Film intimo e familiare, risultato del laboratorio di cinema che Bellocchio tiene da più di dieci anni, Sorelle mai, nonostante la sua natura sperimentale, mantiene tutte le caratteristiche che fanno grande il cinema del regista piacentino, sospeso tra lo sguardo per i suoi personaggi e l'acutezza con cui racconta il macro.

Le sorelle di Bellocchio

Marco Bellocchio tiene da più di un decennio un laboratorio di cinema dove attraverso l'esperienza con i corsisti è nato il progetto di Sorelle mai. Film costituito di sei episodi compresi tra il 1999 e il 2008, nei quali viene raccontata la storia di una famiglia, attraverso la crescita di Elena (Elena Bellocchio) dai suoi 5 ai 13 anni, il rapporto con la madre Sara (Donatella Finocchiaro) molto spesso fuori casa a rincorrere il sogno di diventare una grande interprete di teatro e lo zio Giorgio (Pier Giorgio Bellocchio), a lei molto vicino. Tutte le vicende sono ambientate a Bobbio, snodo geografico che lega tutti i personaggi, dove Elena vive con due vecchie zie, di cui una sordomuta, e dove vive l'amministratore interpretato da Gianni Schicchi.

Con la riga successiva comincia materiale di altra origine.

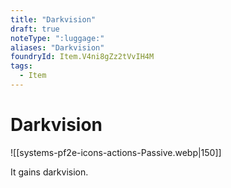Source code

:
 ```yaml
---
title: "Darkvision"
draft: true
noteType: ":luggage:"
aliases: "Darkvision"
foundryId: Item.V4ni8gZz2tVvIH4M
tags:
  - Item
---
```


# Darkvision
![[systems-pf2e-icons-actions-Passive.webp|150]]

It gains darkvision.
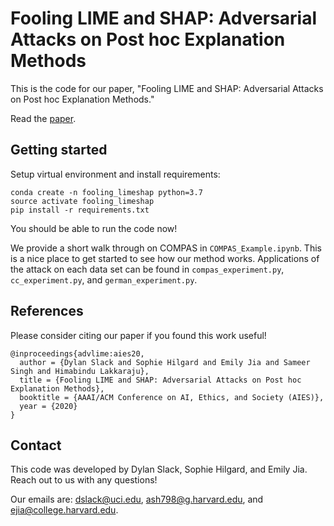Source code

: # Fooling LIME and SHAP: Adversarial Attacks on Post hoc Explanation Methods

This is the code for our paper, "Fooling LIME and SHAP: Adversarial Attacks on Post hoc Explanation Methods."

Read the [paper](https://arxiv.org/abs/1911.02508).

## Getting started

Setup virtual environment and install requirements:

```
conda create -n fooling_limeshap python=3.7
source activate fooling_limeshap
pip install -r requirements.txt
```

You should be able to run the code now!

We provide a short walk through on COMPAS in `COMPAS_Example.ipynb`.  This is a nice place to get started to see how our method works.  Applications of the attack on each data set can be found in `compas_experiment.py`, `cc_experiment.py`, and `german_experiment.py`. 

<!-- ## Intuition

How does this method work? Consider some data distributed along a line in the (x,y) plane like such and the instance to explain in red. 

<p align="center">
<img src="images/one.jpg" width="25%">
</p>

Model agnostic post-hoc explanation techniques tend to _perturb around_ the instance.  This could look like the distribution in green below.  Only a few of these instances are in the true distribution of data.

<p align="center">
	<img src="images/two.jpg" width="25%">
</p>

Because the perturbation distribution is different than the true distribution, we can create a classifier that learns this difference.  Using this classifier, we can classify perturbations differently than the in distribution data. This allows us to introduce _another classifer_ to classify out of distribution data. This looks like:

<p align="center">
	<img src="images/three.jpg" width="30%">
</p>

Where red and yellow is the out of distribution model. We use a scaffolded classifier to detect if an instance is in distribution or out of distribution. The explanation method (LIME/SHAP) explains the out of distribution model on the out of distribution instances it generates and the true classifier on the in distribution data.  In practice, LIME and SHAP generate _many_ out of distribution instances, so the out of distribution model is explained strongly.  In this example, the x axis would look less important because the out of distribution model doesn't rely on this axis.  

Effectively, this let's us retain (potentially biased or harmful) in distribution decisions while post hoc explanation methods like LIME and SHAP explain other features as the most imporant.  Check out our [paper](https://arxiv.org/abs/1911.02508) for more details! -->

## References

Please consider citing our paper if you found this work useful!

```
@inproceedings{advlime:aies20,
  author = {Dylan Slack and Sophie Hilgard and Emily Jia and Sameer Singh and Himabindu Lakkaraju},
  title = {Fooling LIME and SHAP: Adversarial Attacks on Post hoc Explanation Methods},
  booktitle = {AAAI/ACM Conference on AI, Ethics, and Society (AIES)},
  year = {2020}
}
```

## Contact

This code was developed by Dylan Slack, Sophie Hilgard, and Emily Jia.  Reach out to us with any questions!

Our emails are: [dslack@uci.edu](mailto:dslack@uci.edu), [ash798@g.harvard.edu](mailto:ash798@g.harvard.edu), and [ejia@college.harvard.edu](mailto:ejia@college.harvard.edu).
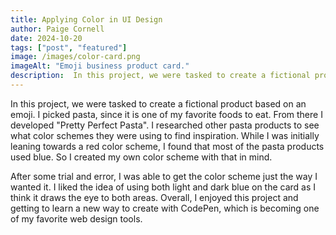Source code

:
 ```yaml
---
title: Applying Color in UI Design
author: Paige Cornell 
date: 2024-10-20
tags: ["post", "featured"]
image: /images/color-card.png  
imageAlt: "Emoji business product card."
description:  In this project, we were tasked to create a fictional product based on an emoji.
---
```


<p>In this project, we were tasked to create a fictional product based on an emoji. I picked pasta, since it is one of my favorite foods to eat. From there I developed "Pretty Perfect Pasta". I researched other pasta products to see what color schemes they were using to find inspiration. While I was initially leaning towards a red color scheme, I found that most of the pasta products used blue. So I created my own color scheme with that in mind.</p>

<p> After some trial and error, I was able to get the color scheme just the way I wanted it. I liked the idea of using both light and dark blue on the card as I think it draws the eye to both areas. Overall, I enjoyed this project and getting to learn a new way to create with CodePen, which is becoming one of my favorite web design tools.</p>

Nonostante la natura sperimentale di film a episodi (derivante da un mediometraggio a cui sono stati aggiunti altri episodi), girato in un digitale a basso costo, Sorelle mai calza perfettamente nella filmografia di Marco Bellocchio che qui dà vita a un progetto in cui la serialità implicita, risultante da una realizzazione che copre dieci anni, non impedisce al film di avere una compattezza narrativa (sciolta provvisoriamente solo nella parentesi scolastica interpretata da Alba Rohrwacher) e stilistica ben distinguibile. Anzi la natura realmente diacronica delle vicende finisce per fornire forza al verbo narrativo e alla crescita dei personaggi. Come distinguibili sono i temi e le suggestioni visive più classiche del cinema del regista piacentino.

Film intimo e familiare ricco di momenti molto intensi, Sorelle mai è un'opera che conferma, anche all'interno di un contesto produttivo così piccolo, la grande maturità del cinema di Bellocchio, sempre sospeso tra lo sguardo per i suoi personaggi e l'acutezza con cui racconta il macro, in questo caso l'immobilità della vita di campagna, dei suoi riti e consuetudini. Particolarmente riusciti il quarto ed il sesto ed ultimo episodio, quelli in cui il film esce maggiormente dalle mura domestiche e si confronta con una realtà che opprime e sfugge.